— REQUIRED WORK —
Give back the data exactly, with no images.

Dataset entries:
↓

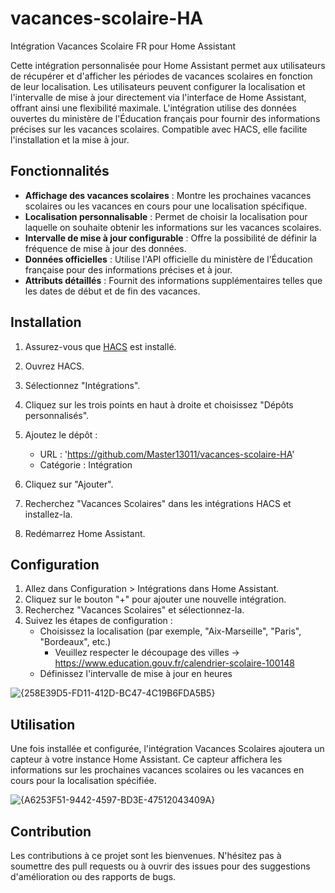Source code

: # vacances-scolaire-HA
Intégration Vacances Scolaire FR pour Home Assistant

Cette intégration personnalisée pour Home Assistant permet aux utilisateurs de récupérer et d'afficher les périodes de vacances scolaires en fonction de leur localisation. Les utilisateurs peuvent configurer la localisation et l'intervalle de mise à jour directement via l'interface de Home Assistant, offrant ainsi une flexibilité maximale. L'intégration utilise des données ouvertes du ministère de l'Éducation français pour fournir des informations précises sur les vacances scolaires. Compatible avec HACS, elle facilite l'installation et la mise à jour.

## Fonctionnalités

- **Affichage des vacances scolaires** : Montre les prochaines vacances scolaires ou les vacances en cours pour une localisation spécifique.
- **Localisation personnalisable** : Permet de choisir la localisation pour laquelle on souhaite obtenir les informations sur les vacances scolaires.
- **Intervalle de mise à jour configurable** : Offre la possibilité de définir la fréquence de mise à jour des données.
- **Données officielles** : Utilise l'API officielle du ministère de l'Éducation française pour des informations précises et à jour.
- **Attributs détaillés** : Fournit des informations supplémentaires telles que les dates de début et de fin des vacances.

## Installation

1. Assurez-vous que [HACS](https://hacs.xyz) est installé.

2. Ouvrez HACS.

3. Sélectionnez "Intégrations".

4. Cliquez sur les trois points en haut à droite et choisissez "Dépôts personnalisés".

5. Ajoutez le dépôt :
   - URL : 'https://github.com/Master13011/vacances-scolaire-HA'
   - Catégorie : Intégration

6. Cliquez sur "Ajouter".

7. Recherchez "Vacances Scolaires" dans les intégrations HACS et installez-la.

8. Redémarrez Home Assistant.

## Configuration

1. Allez dans Configuration > Intégrations dans Home Assistant.
2. Cliquez sur le bouton "+" pour ajouter une nouvelle intégration.
3. Recherchez "Vacances Scolaires" et sélectionnez-la.
4. Suivez les étapes de configuration :
   - Choisissez la localisation (par exemple, "Aix-Marseille", "Paris", "Bordeaux", etc.)
        - Veuillez respecter le découpage des villes -> https://www.education.gouv.fr/calendrier-scolaire-100148
   - Définissez l'intervalle de mise à jour en heures

![{258E39D5-FD11-412D-BC47-4C19B6FDA5B5}](https://github.com/user-attachments/assets/3b7d0038-141d-431a-b7c7-e056ff1b0815)


## Utilisation

Une fois installée et configurée, l'intégration Vacances Scolaires ajoutera un capteur à votre instance Home Assistant. Ce capteur affichera les informations sur les prochaines vacances scolaires ou les vacances en cours pour la localisation spécifiée.

![{A6253F51-9442-4597-BD3E-47512043409A}](https://github.com/user-attachments/assets/022cba95-6d63-421d-86c7-79fc6a0977dd)


## Contribution

Les contributions à ce projet sont les bienvenues. N'hésitez pas à soumettre des pull requests ou à ouvrir des issues pour des suggestions d'amélioration ou des rapports de bugs.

↑

— EXPECTED ANSWER —
Source code

: # vacances-scolaire-HA
Intégration Vacances Scolaire FR pour Home Assistant

Cette intégration personnalisée pour Home Assistant permet aux utilisateurs de récupérer et d'afficher les périodes de vacances scolaires en fonction de leur localisation. Les utilisateurs peuvent configurer la localisation et l'intervalle de mise à jour directement via l'interface de Home Assistant, offrant ainsi une flexibilité maximale. L'intégration utilise des données ouvertes du ministère de l'Éducation français pour fournir des informations précises sur les vacances scolaires. Compatible avec HACS, elle facilite l'installation et la mise à jour.

## Fonctionnalités

- **Affichage des vacances scolaires** : Montre les prochaines vacances scolaires ou les vacances en cours pour une localisation spécifique.
- **Localisation personnalisable** : Permet de choisir la localisation pour laquelle on souhaite obtenir les informations sur les vacances scolaires.
- **Intervalle de mise à jour configurable** : Offre la possibilité de définir la fréquence de mise à jour des données.
- **Données officielles** : Utilise l'API officielle du ministère de l'Éducation française pour des informations précises et à jour.
- **Attributs détaillés** : Fournit des informations supplémentaires telles que les dates de début et de fin des vacances.

## Installation

1. Assurez-vous que [HACS](https://hacs.xyz) est installé.

2. Ouvrez HACS.

3. Sélectionnez "Intégrations".

4. Cliquez sur les trois points en haut à droite et choisissez "Dépôts personnalisés".

5. Ajoutez le dépôt :
   - URL : 'https://github.com/Master13011/vacances-scolaire-HA'
   - Catégorie : Intégration

6. Cliquez sur "Ajouter".

7. Recherchez "Vacances Scolaires" dans les intégrations HACS et installez-la.

8. Redémarrez Home Assistant.

## Configuration

1. Allez dans Configuration > Intégrations dans Home Assistant.
2. Cliquez sur le bouton "+" pour ajouter une nouvelle intégration.
3. Recherchez "Vacances Scolaires" et sélectionnez-la.
4. Suivez les étapes de configuration :
   - Choisissez la localisation (par exemple, "Aix-Marseille", "Paris", "Bordeaux", etc.)
        - Veuillez respecter le découpage des villes -> https://www.education.gouv.fr/calendrier-scolaire-100148
   - Définissez l'intervalle de mise à jour en heures

![{258E39D5-FD11-412D-BC47-4C19B6FDA5B5}](https://github.com/user-attachments/assets/3b7d0038-141d-431a-b7c7-e056ff1b0815)


## Utilisation

Une fois installée et configurée, l'intégration Vacances Scolaires ajoutera un capteur à votre instance Home Assistant. Ce capteur affichera les informations sur les prochaines vacances scolaires ou les vacances en cours pour la localisation spécifiée.

![{A6253F51-9442-4597-BD3E-47512043409A}](https://github.com/user-attachments/assets/022cba95-6d63-421d-86c7-79fc6a0977dd)


## Contribution

Les contributions à ce projet sont les bienvenues. N'hésitez pas à soumettre des pull requests ou à ouvrir des issues pour des suggestions d'amélioration ou des rapports de bugs.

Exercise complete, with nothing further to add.